_Your assignment:_
Lines before the one containing "- **Data Layer:**" are to be skipped; reproduce that line and the rest of the records below exactly.

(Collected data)
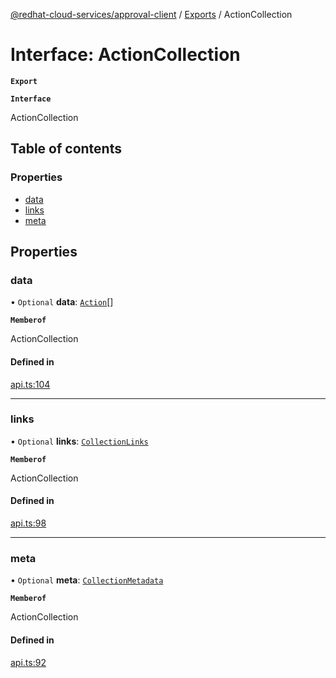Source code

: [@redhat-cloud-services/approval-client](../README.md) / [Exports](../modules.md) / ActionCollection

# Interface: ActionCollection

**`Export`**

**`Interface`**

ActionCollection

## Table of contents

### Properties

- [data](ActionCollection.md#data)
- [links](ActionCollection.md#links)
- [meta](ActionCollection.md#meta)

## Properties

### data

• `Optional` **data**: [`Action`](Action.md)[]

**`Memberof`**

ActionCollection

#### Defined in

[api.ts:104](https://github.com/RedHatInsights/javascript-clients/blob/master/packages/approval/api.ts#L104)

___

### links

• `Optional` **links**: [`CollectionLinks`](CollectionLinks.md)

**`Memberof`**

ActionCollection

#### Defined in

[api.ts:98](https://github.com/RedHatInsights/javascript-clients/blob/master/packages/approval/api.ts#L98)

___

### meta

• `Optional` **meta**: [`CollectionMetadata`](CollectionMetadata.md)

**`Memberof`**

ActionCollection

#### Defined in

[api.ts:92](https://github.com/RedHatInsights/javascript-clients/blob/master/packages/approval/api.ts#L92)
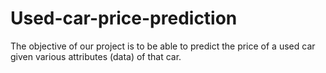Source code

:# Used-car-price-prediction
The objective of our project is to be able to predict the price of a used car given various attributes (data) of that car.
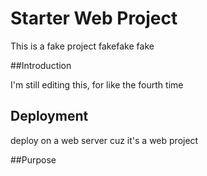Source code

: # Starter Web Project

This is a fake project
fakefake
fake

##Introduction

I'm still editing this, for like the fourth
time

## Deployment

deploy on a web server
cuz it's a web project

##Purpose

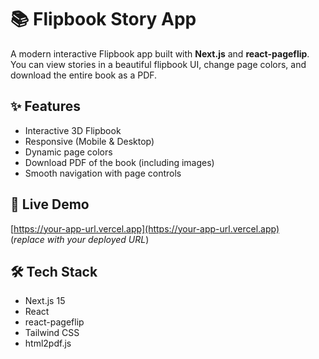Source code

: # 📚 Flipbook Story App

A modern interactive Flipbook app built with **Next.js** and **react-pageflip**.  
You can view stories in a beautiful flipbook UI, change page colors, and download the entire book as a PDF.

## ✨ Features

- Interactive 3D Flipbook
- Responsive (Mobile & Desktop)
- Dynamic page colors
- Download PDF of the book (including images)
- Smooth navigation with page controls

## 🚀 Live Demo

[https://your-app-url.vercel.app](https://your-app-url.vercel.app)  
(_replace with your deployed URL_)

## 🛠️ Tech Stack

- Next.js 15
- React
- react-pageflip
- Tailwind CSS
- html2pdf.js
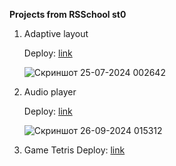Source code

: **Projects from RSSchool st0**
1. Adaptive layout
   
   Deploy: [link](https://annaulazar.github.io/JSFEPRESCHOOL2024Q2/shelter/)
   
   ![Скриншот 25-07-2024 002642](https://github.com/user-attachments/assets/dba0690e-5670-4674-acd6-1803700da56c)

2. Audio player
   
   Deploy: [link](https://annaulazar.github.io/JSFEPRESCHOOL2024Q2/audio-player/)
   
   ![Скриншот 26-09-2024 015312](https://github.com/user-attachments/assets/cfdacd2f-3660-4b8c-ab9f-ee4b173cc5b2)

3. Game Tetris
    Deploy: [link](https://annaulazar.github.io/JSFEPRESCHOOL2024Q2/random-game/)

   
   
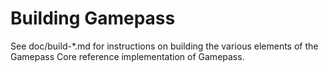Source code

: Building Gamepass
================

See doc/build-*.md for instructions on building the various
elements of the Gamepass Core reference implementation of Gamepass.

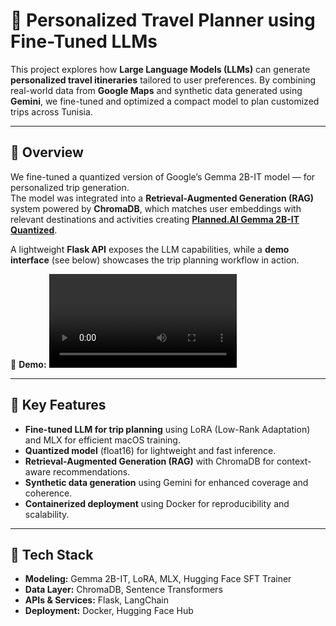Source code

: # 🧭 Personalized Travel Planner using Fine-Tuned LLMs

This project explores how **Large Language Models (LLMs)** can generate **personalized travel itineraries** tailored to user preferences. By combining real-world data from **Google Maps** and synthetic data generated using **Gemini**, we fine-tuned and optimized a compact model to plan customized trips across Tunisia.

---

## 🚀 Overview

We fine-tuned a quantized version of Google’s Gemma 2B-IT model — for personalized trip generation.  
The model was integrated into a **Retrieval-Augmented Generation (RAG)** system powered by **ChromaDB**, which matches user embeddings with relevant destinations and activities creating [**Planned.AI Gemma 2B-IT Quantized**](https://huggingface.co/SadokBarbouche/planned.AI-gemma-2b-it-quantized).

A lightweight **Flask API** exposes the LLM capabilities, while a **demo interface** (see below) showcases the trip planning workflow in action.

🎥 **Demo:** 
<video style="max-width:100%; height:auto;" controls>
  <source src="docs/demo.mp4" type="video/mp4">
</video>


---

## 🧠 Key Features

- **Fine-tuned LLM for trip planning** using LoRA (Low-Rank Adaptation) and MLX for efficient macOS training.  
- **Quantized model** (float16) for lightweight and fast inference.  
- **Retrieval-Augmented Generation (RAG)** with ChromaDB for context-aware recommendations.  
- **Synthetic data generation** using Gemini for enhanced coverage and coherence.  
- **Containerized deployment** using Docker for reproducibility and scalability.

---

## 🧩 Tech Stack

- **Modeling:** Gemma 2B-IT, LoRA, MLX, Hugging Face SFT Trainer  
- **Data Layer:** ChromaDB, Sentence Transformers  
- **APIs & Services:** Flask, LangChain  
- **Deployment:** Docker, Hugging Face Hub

_Answer space:_
- **Data Layer:** ChromaDB, Sentence Transformers  
- **APIs & Services:** Flask, LangChain  
- **Deployment:** Docker, Hugging Face Hub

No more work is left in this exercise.